§ **Description of the task**
Search term "道格拉斯": please copy every line of the records below that contains it.
=== Begin Enclosure ===
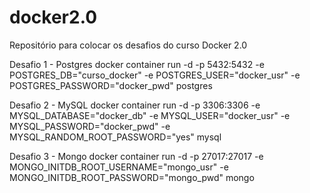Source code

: # docker2.0
Repositório para colocar os desafios do curso Docker 2.0 

Desafio 1 - Postgres
docker container run -d -p 5432:5432 -e POSTGRES_DB="curso_docker" -e POSTGRES_USER="docker_usr" -e POSTGRES_PASSWORD="docker_pwd"  postgres

Desafio 2 - MySQL
docker container run -d -p 3306:3306 -e MYSQL_DATABASE="docker_db" -e MYSQL_USER="docker_usr" -e MYSQL_PASSWORD="docker_pwd" -e MYSQL_RANDOM_ROOT_PASSWORD="yes" mysql

Desafio 3 - Mongo
docker container run -d -p 27017:27017 -e MONGO_INITDB_ROOT_USERNAME="mongo_usr" -e MONGO_INITDB_ROOT_PASSWORD="mongo_pwd" mongo
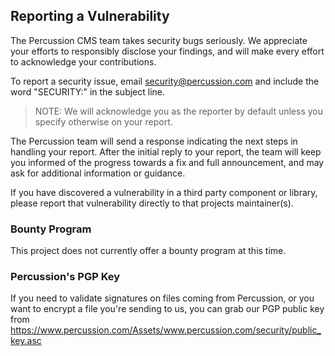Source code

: 
## Reporting a Vulnerability

The Percussion CMS team takes security bugs seriously. We appreciate your efforts to responsibly disclose your findings, and will make every effort to acknowledge your contributions.

To report a security issue, email security@percussion.com and include the word "SECURITY:" in the subject line.  

> NOTE: We will acknowledge you as the reporter by default unless you specify otherwise on your report. 

The Percussion team will send a response indicating the next steps in handling your report. After the initial reply to your report, the team will keep you informed of the progress towards a fix and full announcement, and may ask for additional information or guidance.

If you have discovered a vulnerability in a third party component or library, please report that vulnerability directly to that projects maintainer(s).

### Bounty Program
 This project does not currently offer a bounty program at this time.
### Percussion's PGP Key
If you need to validate signatures on files coming from Percussion, or you want to encrypt a file you're sending to us, you can grab our PGP public key from https://www.percussion.com/Assets/www.percussion.com/security/public_key.asc
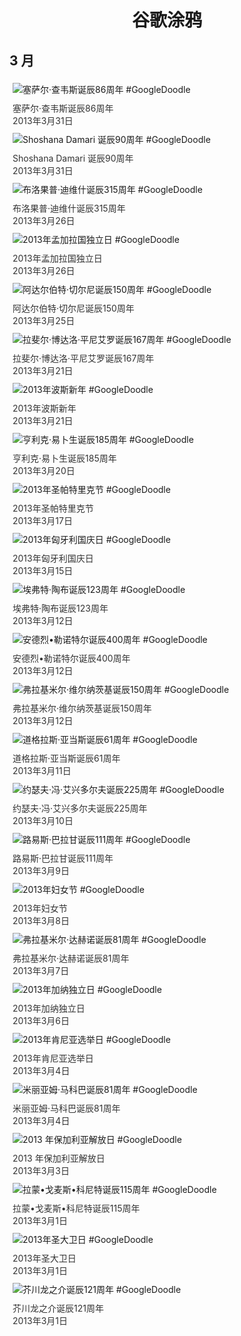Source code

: 
<h1 align="center"> 谷歌涂鸦 </h1>




## 3 月

<div class="image">


<img src="https://lh3.googleusercontent.com/5Rgl_FQJqnChutmGOedLjlvWG_BGtIl8_0t0PlsTnTTrQwHhPukI_h4KDxYd5QjO9VUWWDgYW3oBhrSk17DR-GHB3f-UY-lTXqLa77lsYA" alt="塞萨尔·查韦斯诞辰86周年 #GoogleDoodle" style="margin: 5px"/>
<div class="info" style="font-size: 14px; color:#333333; margin:5px"><div class="title">塞萨尔·查韦斯诞辰86周年</div><div class="date">2013年3月31日</div></div>

<img src="https://lh3.googleusercontent.com/wg8XBfGexFYPX_TUEKaFitlCBvCOL5jNyHjXo2Kkagt6Q7sOIrc8OzUyO6H_ZGFpk-xeRSbQcEPxyEWtKpMJmfFwIay0jyhuOnH9AZldLw" alt="Shoshana Damari 诞辰90周年 #GoogleDoodle" style="margin: 5px"/>
<div class="info" style="font-size: 14px; color:#333333; margin:5px"><div class="title">Shoshana Damari 诞辰90周年</div><div class="date">2013年3月31日</div></div>

<img src="https://lh3.googleusercontent.com/PRCLXzkPIdU0BE56a-eXYtY5R2sflsy4GWwU8-0xq5IcHE9kg53QIgc6EdwZMRKPjOke3C-Q3zfOlX9DD5UHXEqVhumalqBZRFd4DVG7Kw" alt="布洛果普·迪维什诞辰315周年 #GoogleDoodle" style="margin: 5px"/>
<div class="info" style="font-size: 14px; color:#333333; margin:5px"><div class="title">布洛果普·迪维什诞辰315周年</div><div class="date">2013年3月26日</div></div>

<img src="https://lh3.googleusercontent.com/5Cbuknh33ltJfaUmZEoBqJfNF7butTQ7ATQUhIAv5bde_tDygIK14VvHjOKln0Q3-I5bp_mOKT9mieJrCDtE6zQIzGQyqpBghg-4mYwy" alt="2013年孟加拉国独立日 #GoogleDoodle" style="margin: 5px"/>
<div class="info" style="font-size: 14px; color:#333333; margin:5px"><div class="title">2013年孟加拉国独立日</div><div class="date">2013年3月26日</div></div>

<img src="https://lh3.googleusercontent.com/t3Vu0JmlxbVZkuLUo__4ugKMvd5z8QXRTefocCU5fKiAj7VoJ-d86w-F1DG8cHVzfWWfUUsgt6z4yNZJi-FRGPpJWfdK3fbDQpfBnHhP" alt="阿达尔伯特·切尔尼诞辰150周年 #GoogleDoodle" style="margin: 5px"/>
<div class="info" style="font-size: 14px; color:#333333; margin:5px"><div class="title">阿达尔伯特·切尔尼诞辰150周年</div><div class="date">2013年3月25日</div></div>

<img src="https://lh3.googleusercontent.com/rVervMEDdtYe_RmMNgxjAtUPkC3JJ9R1Voq3FeXSWXmtRA2OxgbjFV7v8fP_EyfvsIYwHB2qToL4wTZG5gXn6nRCUSaATMRfagKqSZIR" alt="拉斐尔·博达洛·平尼艾罗诞辰167周年 #GoogleDoodle" style="margin: 5px"/>
<div class="info" style="font-size: 14px; color:#333333; margin:5px"><div class="title">拉斐尔·博达洛·平尼艾罗诞辰167周年</div><div class="date">2013年3月21日</div></div>

<img src="https://lh3.googleusercontent.com/fR_XGcS6qxL9q0C9vnl-PnAwrqLMzUwRVGmwAL5O2ii2OpdOJdDEBKUsAqtFWcFHBQ25V_3quS4PlrYmZzW5VnUssPZYZBoqsRFlFnli" alt="2013年波斯新年 #GoogleDoodle" style="margin: 5px"/>
<div class="info" style="font-size: 14px; color:#333333; margin:5px"><div class="title">2013年波斯新年</div><div class="date">2013年3月21日</div></div>

<img src="https://lh3.googleusercontent.com/YdDuAxObuY1dn4-qlGWYxVxy-P5VewFL2Iu8FcQnnPwQ06SBiT-nS9LebmUIG1fzVkETVebnIRRjtpf7yJhJ5aY3ZvEMlgVrWav6fIo" alt="亨利克·易卜生诞辰185周年 #GoogleDoodle" style="margin: 5px"/>
<div class="info" style="font-size: 14px; color:#333333; margin:5px"><div class="title">亨利克·易卜生诞辰185周年</div><div class="date">2013年3月20日</div></div>

<img src="https://lh3.googleusercontent.com/HwnGGo1eE-Gcq-VNZTsODOt7_ikMle8SZjcka8JqUKWh3LHyw4UzqEKlomCof_we5rgb2lZbY4K-rkq_AzH2HmY1SB9Gy_wo276bRKBX" alt="2013年圣帕特里克节 #GoogleDoodle" style="margin: 5px"/>
<div class="info" style="font-size: 14px; color:#333333; margin:5px"><div class="title">2013年圣帕特里克节</div><div class="date">2013年3月17日</div></div>

<img src="https://lh3.googleusercontent.com/u6xaZpgWO9ItcGMf4zB8z41qMGolRUXxEh-3mfUbijJG2iDQ1h-uYOXbrGYOf0Fyq955CmKcnDfOntvzTc_VLnlNbcD9XY2YkGy7GvA" alt="2013年匈牙利国庆日 #GoogleDoodle" style="margin: 5px"/>
<div class="info" style="font-size: 14px; color:#333333; margin:5px"><div class="title">2013年匈牙利国庆日</div><div class="date">2013年3月15日</div></div>

<img src="https://lh3.googleusercontent.com/8bwa8b3wr4ZiTWM5K1SCO3rhfQObuwpYp4LWNaIS7Wf-zTA21gYHetKkTcdLGnKFoP1FBzQn9fnRrHQ4HvQz-EH3gEQkmA-FHmfdEy2w" alt="埃弗特·陶布诞辰123周年 #GoogleDoodle" style="margin: 5px"/>
<div class="info" style="font-size: 14px; color:#333333; margin:5px"><div class="title">埃弗特·陶布诞辰123周年</div><div class="date">2013年3月12日</div></div>

<img src="https://lh3.googleusercontent.com/UcNDrB1LgsjhhpRpAPaQSgx3l21IaSODppc6Sy66nPBeSs3i80pDDwWrmkY10_5_qU-NXk9Kx5MMX2kNV8xJytgWv4Dl5DxDZNK6_0If" alt="安德烈•勒诺特尔诞辰400周年 #GoogleDoodle" style="margin: 5px"/>
<div class="info" style="font-size: 14px; color:#333333; margin:5px"><div class="title">安德烈•勒诺特尔诞辰400周年</div><div class="date">2013年3月12日</div></div>

<img src="https://lh3.googleusercontent.com/VXbSuoRgJ2WqXQRTirPJnGPPO5GO2w8x5efsSbM8bmf0fdXMLo3Et0YXVTCZoEozpVuDQLgSIwA9H6FxVNUwkvTpEZnVg-o93hLEqAI" alt="弗拉基米尔·维尔纳茨基诞辰150周年 #GoogleDoodle" style="margin: 5px"/>
<div class="info" style="font-size: 14px; color:#333333; margin:5px"><div class="title">弗拉基米尔·维尔纳茨基诞辰150周年</div><div class="date">2013年3月12日</div></div>

<img src="https://lh3.googleusercontent.com/K1frxAgH7QPRsQX11Bj6CYWaOfGS28r20z3HvpEb0jshqoo3pRDQsKtLGRmKCmmVVqcYPYc9NJPCvMXrJWsFHv6-oao-zvaDPMDMpSaNQw" alt="道格拉斯·亚当斯诞辰61周年 #GoogleDoodle" style="margin: 5px"/>
<div class="info" style="font-size: 14px; color:#333333; margin:5px"><div class="title">道格拉斯·亚当斯诞辰61周年</div><div class="date">2013年3月11日</div></div>

<img src="https://lh3.googleusercontent.com/qWBKugY2mct6Eb1WEakrMY4rR4qJ52u1z8xWcDodd1Ib6w4cNdc-UswFJnRnZdzRDUU1mlErfT_yomOa-Bc7_uWV877wF4giDf6E3XqQ" alt="约瑟夫·冯·艾兴多尔夫诞辰225周年 #GoogleDoodle" style="margin: 5px"/>
<div class="info" style="font-size: 14px; color:#333333; margin:5px"><div class="title">约瑟夫·冯·艾兴多尔夫诞辰225周年</div><div class="date">2013年3月10日</div></div>

<img src="https://lh3.googleusercontent.com/iMNsGsO8MY-YguLI7fCg3815tSyMLMBk54xDwMUtCTVFXD0HY5_SH1i6A-lnc5KyKsMjv9JZnkNgFrlnfQkf1oCfe-nfN26fBD_pZADC" alt="路易斯·巴拉甘诞辰111周年 #GoogleDoodle" style="margin: 5px"/>
<div class="info" style="font-size: 14px; color:#333333; margin:5px"><div class="title">路易斯·巴拉甘诞辰111周年</div><div class="date">2013年3月9日</div></div>

<img src="https://lh3.googleusercontent.com/up27Iip8clRms0AgmhkHo3v1Li3H4EAngx9MC3CWcOVXIgI9PRqMhgJ2fC-Hs2qQ7rja_HLNMrrLOQeC0WZJRUYZtooaLwLIT4gSDqNM" alt="2013年妇女节 #GoogleDoodle" style="margin: 5px"/>
<div class="info" style="font-size: 14px; color:#333333; margin:5px"><div class="title">2013年妇女节</div><div class="date">2013年3月8日</div></div>

<img src="https://lh3.googleusercontent.com/HV62_iqviZ2NeY7GUfL0zanx8mYAHNNPFQNd_kbyqlgqCs2_QjbGJjtB6afxDzJkArq8KBI5nxbBKYjjh7YCD5PaqBv7JCzaTXBYdbj2" alt="弗拉基米尔·达赫诺诞辰81周年 #GoogleDoodle" style="margin: 5px"/>
<div class="info" style="font-size: 14px; color:#333333; margin:5px"><div class="title">弗拉基米尔·达赫诺诞辰81周年</div><div class="date">2013年3月7日</div></div>

<img src="https://lh3.googleusercontent.com/84MBGGGvFWlPqf-OCAFgMin8ZkANl2_QaJu1srJs9yNUZfQbthtrePNWUuq9P1wbeYY6iyPhzgua_seVKF3gSf8Jf6V8m3Wty-DsjsHx" alt="2013年加纳独立日 #GoogleDoodle" style="margin: 5px"/>
<div class="info" style="font-size: 14px; color:#333333; margin:5px"><div class="title">2013年加纳独立日</div><div class="date">2013年3月6日</div></div>

<img src="https://lh3.googleusercontent.com/8TqQcwuPMsRWhn5jNnKZs0doPblEBmxg5yNO0v_rScT2jIhN7ReiXhlTHSVZapYDQuKhFSkrvBeWubkIAM8SpcFnCE3v0hW52fuArIA9zQ" alt="2013年肯尼亚选举日 #GoogleDoodle" style="margin: 5px"/>
<div class="info" style="font-size: 14px; color:#333333; margin:5px"><div class="title">2013年肯尼亚选举日</div><div class="date">2013年3月4日</div></div>

<img src="https://lh3.googleusercontent.com/06AwSDiKV8GmXKZiSdDZJl7Wl_M8qIGkc6t0ulXfq7oGpPN0ks_uDzBMx7SVDOGly-_n6X2EvgGRte_cOjZNOBq4jJ70gkSRF6vChqM" alt="米丽亚姆·马科巴诞辰81周年 #GoogleDoodle" style="margin: 5px"/>
<div class="info" style="font-size: 14px; color:#333333; margin:5px"><div class="title">米丽亚姆·马科巴诞辰81周年</div><div class="date">2013年3月4日</div></div>

<img src="https://lh3.googleusercontent.com/ZmzvZNjhcz_NQWPqKf6ByDhN1370j2JHKWZOEX8JWib4RMa3YXSJP6-jrahvAKSJufdF5Vz6vg4kFSk0Dwyg2IyH7ADHoybMWaRlZZQPqA" alt="2013 年保加利亚解放日 #GoogleDoodle" style="margin: 5px"/>
<div class="info" style="font-size: 14px; color:#333333; margin:5px"><div class="title">2013 年保加利亚解放日</div><div class="date">2013年3月3日</div></div>

<img src="https://lh3.googleusercontent.com/ayQOQiK_d1uYgOa7Vih4Y3nq1ej53AtXq6yPP5CYoqkngD6hL3LjShJ-uc1u9n50UNluuM6S9zxSfQQJszPoxQOlbAP3Z_KhRdafMO0" alt="拉蒙•戈麦斯•科尼特诞辰115周年 #GoogleDoodle" style="margin: 5px"/>
<div class="info" style="font-size: 14px; color:#333333; margin:5px"><div class="title">拉蒙•戈麦斯•科尼特诞辰115周年</div><div class="date">2013年3月1日</div></div>

<img src="https://lh3.googleusercontent.com/Nkz7TyDcnOO2CUvlU9wIxwDtPb-vrEDz2PAe1QeknBFU2bc5hG5Xh1KIrYgULTSJT_-BQRVv8QqJsTMuxrbSTtqfuq55ei0zqLIsw9nD4w" alt="2013年圣大卫日 #GoogleDoodle" style="margin: 5px"/>
<div class="info" style="font-size: 14px; color:#333333; margin:5px"><div class="title">2013年圣大卫日</div><div class="date">2013年3月1日</div></div>

<img src="https://lh3.googleusercontent.com/C05yJG34NgV4cdrEqp10cbMSVowPoID27dOg7TzNP91-vFAMYwEsqvDmuyVvdqzrt7vWK6Mcy6jwg3tWhtigUo5Efp-0DksLsRzqXBn1" alt="芥川龙之介诞辰121周年 #GoogleDoodle" style="margin: 5px"/>
<div class="info" style="font-size: 14px; color:#333333; margin:5px"><div class="title">芥川龙之介诞辰121周年</div><div class="date">2013年3月1日</div></div>

</div>








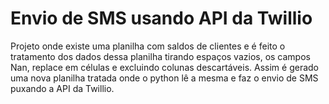 # Envio de SMS usando API da Twillio

Projeto onde existe uma planilha com saldos de clientes e é feito o tratamento dos dados dessa planilha tirando espaços vazios, os campos Nan, replace em células e excluindo colunas descartáveis. Assim é gerado uma nova planilha tratada onde o python lê a mesma e faz o envio de SMS puxando a API da Twillio.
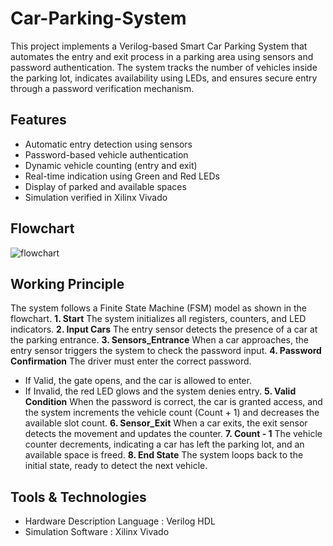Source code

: # Car-Parking-System
This project implements a Verilog-based Smart Car Parking System that automates the entry and exit process in a parking area using sensors and password authentication.
The system tracks the number of vehicles inside the parking lot, indicates availability using LEDs, and ensures secure entry through a password verification mechanism.

## Features
- Automatic entry detection using sensors
- Password-based vehicle authentication
- Dynamic vehicle counting (entry and exit)
- Real-time indication using Green and Red LEDs
- Display of parked and available spaces
- Simulation verified in Xilinx Vivado

## Flowchart
![flowchart](https://github.com/user-attachments/assets/bd7d5783-5b65-4677-b67b-569b71936887)

## Working Principle
The system follows a Finite State Machine (FSM) model as shown in the flowchart.
**1. Start**
The system initializes all registers, counters, and LED indicators.
**2. Input Cars**
The entry sensor detects the presence of a car at the parking entrance.
**3. Sensors_Entrance**
When a car approaches, the entry sensor triggers the system to check the password input.
**4. Password Confirmation**
The driver must enter the correct password.
- If Valid, the gate opens, and the car is allowed to enter.
- If Invalid, the red LED glows and the system denies entry.
**5. Valid Condition**
When the password is correct, the car is granted access, and the system increments the vehicle count (Count + 1) and decreases the available slot count.
**6. Sensor_Exit**
When a car exits, the exit sensor detects the movement and updates the counter.
**7. Count - 1**
The vehicle counter decrements, indicating a car has left the parking lot, and an available space is freed.
**8. End State**
The system loops back to the initial state, ready to detect the next vehicle.

## Tools & Technologies

- Hardware Description Language :	Verilog HDL
- Simulation Software :	Xilinx Vivado
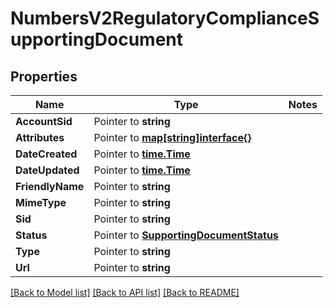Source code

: # NumbersV2RegulatoryComplianceSupportingDocument

## Properties
Name | Type | Notes
------------ | ------------- | -------------
**AccountSid** | Pointer to **string** | 
**Attributes** | Pointer to [**map[string]interface{}**](.md) | 
**DateCreated** | Pointer to [**time.Time**](time.Time.md) | 
**DateUpdated** | Pointer to [**time.Time**](time.Time.md) | 
**FriendlyName** | Pointer to **string** | 
**MimeType** | Pointer to **string** | 
**Sid** | Pointer to **string** | 
**Status** | Pointer to [**SupportingDocumentStatus**](supporting_document_status.md) | 
**Type** | Pointer to **string** | 
**Url** | Pointer to **string** | 

[[Back to Model list]](../README.md#documentation-for-models) [[Back to API list]](../README.md#documentation-for-api-endpoints) [[Back to README]](../README.md)


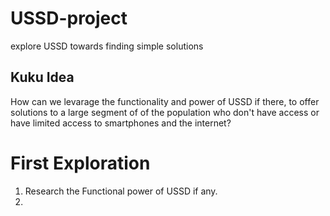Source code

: # USSD-project
explore USSD towards finding simple solutions
<H2> Kuku Idea </H2>
How can we levarage the functionality and power of USSD if there, to offer solutions to a large segment of of the population who don't have access or have limited access to smartphones and the internet?

# First Exploration

1. Research the Functional power of USSD if any.
2. 
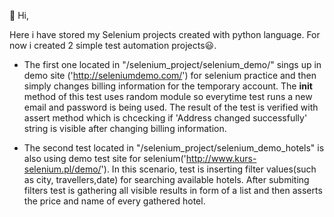 👋 Hi,

Here i have stored my Selenium projects created with python language. For now i created 2 simple test automation projects😃.

* The first one located in "/selenium_project/selenium_demo/" sings up in demo site ('http://seleniumdemo.com/') for selenium practice and then simply changes billing information for the temporary account. The __init__ method of this test uses random module so everytime test runs a new email and password is being used. The result of the test is verified with assert method which is chcecking if 'Address changed successfully' string is visible after changing billing information.
  
* The second test located in "/selenium_project/selenium_demo_hotels" is also using demo test site for selenium('http://www.kurs-selenium.pl/demo/'). In this scenario, test is inserting filter values(such as city, travellers,date) for searching available hotels. After submiting filters test is gathering all visible results in form of a list and then asserts the price and name of every gathered hotel.
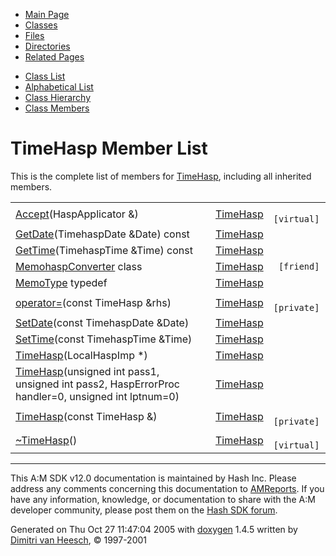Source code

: <div class="tabs">

- [Main Page](index.md)
- <span id="current">[Classes](annotated.md)</span>
- [Files](files.md)
- [Directories](dirs.md)
- [Related Pages](pages.md)

</div>

<div class="tabs">

- [Class List](annotated.md)
- [Alphabetical List](classes.md)
- [Class Hierarchy](hierarchy.md)
- [Class Members](functions.md)

</div>

# TimeHasp Member List

This is the complete list of members for <a href="classTimeHasp.md" class="el">TimeHasp</a>, including all inherited members.

|  |  |  |
|----|----|----|
| <a href="classTimeHasp.md#a6fe5c9e6470f24f670ae8e2f55033fa" class="el">Accept</a>(HaspApplicator &) | <a href="classTimeHasp.md" class="el">TimeHasp</a> | ` [virtual]` |
| <a href="classTimeHasp.md#4bcfa181f134dab3f37fd3938553f3bd" class="el">GetDate</a>(TimehaspDate &Date) const | <a href="classTimeHasp.md" class="el">TimeHasp</a> |  |
| <a href="classTimeHasp.md#2884cb68a429ef45551a15c5bc6817d1" class="el">GetTime</a>(TimehaspTime &Time) const | <a href="classTimeHasp.md" class="el">TimeHasp</a> |  |
| <a href="classTimeHasp.md#43ac1760a7417ff9c685f44987518f9d" class="el">MemohaspConverter</a> class | <a href="classTimeHasp.md" class="el">TimeHasp</a> | ` [friend]` |
| <a href="classTimeHasp.md#7b9cd50a2309eafad4d4f64938ea07d0" class="el">MemoType</a> typedef | <a href="classTimeHasp.md" class="el">TimeHasp</a> |  |
| <a href="classTimeHasp.md#8edd3dbd023aa6310e9d87d5c36178e4" class="el">operator=</a>(const TimeHasp &rhs) | <a href="classTimeHasp.md" class="el">TimeHasp</a> | ` [private]` |
| <a href="classTimeHasp.md#2759d3d07e0a6a4684bdc5ac5f6c34fa" class="el">SetDate</a>(const TimehaspDate &Date) | <a href="classTimeHasp.md" class="el">TimeHasp</a> |  |
| <a href="classTimeHasp.md#8b6aa366cb5a88b3d5a21b8391b2ec93" class="el">SetTime</a>(const TimehaspTime &Time) | <a href="classTimeHasp.md" class="el">TimeHasp</a> |  |
| <a href="classTimeHasp.md#cd67882e4c6bea3b7b1287c9d703874e" class="el">TimeHasp</a>(LocalHaspImp \*) | <a href="classTimeHasp.md" class="el">TimeHasp</a> |  |
| <a href="classTimeHasp.md#ca1460062945c4b977dd23aa4129ad57" class="el">TimeHasp</a>(unsigned int pass1, unsigned int pass2, HaspErrorProc handler=0, unsigned int lptnum=0) | <a href="classTimeHasp.md" class="el">TimeHasp</a> |  |
| <a href="classTimeHasp.md#b9531dae3697e0869d3d5955c9551e00" class="el">TimeHasp</a>(const TimeHasp &) | <a href="classTimeHasp.md" class="el">TimeHasp</a> | ` [private]` |
| <a href="classTimeHasp.md#70bca494cacbe176263a69f6492fa30a" class="el">~TimeHasp</a>() | <a href="classTimeHasp.md" class="el">TimeHasp</a> | ` [virtual]` |

------------------------------------------------------------------------

<span class="small">This A:M SDK v12.0 documentation is maintained by Hash Inc. Please address any comments concerning this documentation to [AMReports](http://www.hash.com/reports). If you have any information, knowledge, or documentation to share with the A:M developer community, please post them on the [Hash SDK forum](http://www.hash.com/forums/index.php?showforum=11).</span>

Generated on Thu Oct 27 11:47:04 2005 with [<span class="image placeholder" original-image-src="doxygen.png" original-image-title="" height="45" width="100" align="middle" border="0">doxygen</span>](http://www.doxygen.org/index.html) 1.4.5 written by [Dimitri van Heesch](mailto:dimitri@stack.nl), © 1997-2001
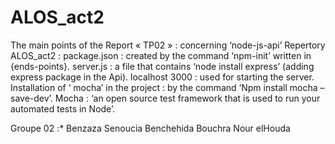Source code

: # ALOS_act2
The main points of the Report « TP02 » : concerning ‘node-js-api’
Repertory ALOS_act2 :
 package.json : created by the command ‘npm-init’ written in {ends-points}.
server.js : a file that contains ‘node install express’ (adding express package in the Api).
localhost 3000 : used for starting the server.
Installation of ‘ mocha’  in the project : by the command ‘Npm install mocha –save-dev’.
Mocha : ‘an open source test framework that is used to run your automated tests in Node’.

Groupe 02 :*
 Benzaza Senoucia
Benchehida Bouchra Nour elHouda
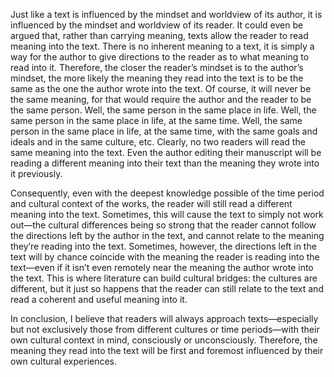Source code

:Just like a text is influenced by the mindset and worldview of its author, it is influenced by the mindset and worldview of its reader. It could even be argued that, rather than carrying meaning, texts allow the reader to read meaning into the text. There is no inherent meaning to a text, it is simply a way for the author to give directions to the reader as to what meaning to read into it. Therefore, the closer the reader’s mindset is to the author’s mindset, the more likely the meaning they read into the text is to be the same as the one the author wrote into the text. Of course, it will never be the same meaning, for that would require the author and the reader to be the same person. Well, the same person in the same place in life. Well, the same person in the same place in life, at the same time. Well, the same person in the same place in life, at the same time, with the same goals and ideals and in the same culture, etc. Clearly, no two readers will read the same meaning into the text. Even the author editing their manuscript will be reading a different meaning into their text than the meaning they wrote into it previously.

Consequently, even with the deepest knowledge possible of the time period and cultural context of the works, the reader will still read a different meaning into the text. Sometimes, this will cause the text to simply not work out—the cultural differences being so strong that the reader cannot follow the directions left by the author in the text, and cannot relate to the meaning they’re reading into the text. Sometimes, however, the directions left in the text will by chance coincide with the meaning the reader is reading into the text—even if it isn’t even remotely near the meaning the author wrote into the text. This is where literature can build cultural bridges: the cultures are different, but it just so happens that the reader can still relate to the text and read a coherent and useful meaning into it.

In conclusion, I believe that readers will always approach texts—especially but not exclusively those from different cultures or time periods—with their own cultural context in mind, consciously or unconsciously. Therefore, the meaning they read into the text will be first and foremost influenced by their own cultural experiences.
=== End Enclosure ===
§ **Solution for this task**
<img src="https://lh3.googleusercontent.com/K1frxAgH7QPRsQX11Bj6CYWaOfGS28r20z3HvpEb0jshqoo3pRDQsKtLGRmKCmmVVqcYPYc9NJPCvMXrJWsFHv6-oao-zvaDPMDMpSaNQw" alt="道格拉斯·亚当斯诞辰61周年 #GoogleDoodle" style="margin: 5px"/>
<div class="info" style="font-size: 14px; color:#333333; margin:5px"><div class="title">道格拉斯·亚当斯诞辰61周年</div><div class="date">2013年3月11日</div></div>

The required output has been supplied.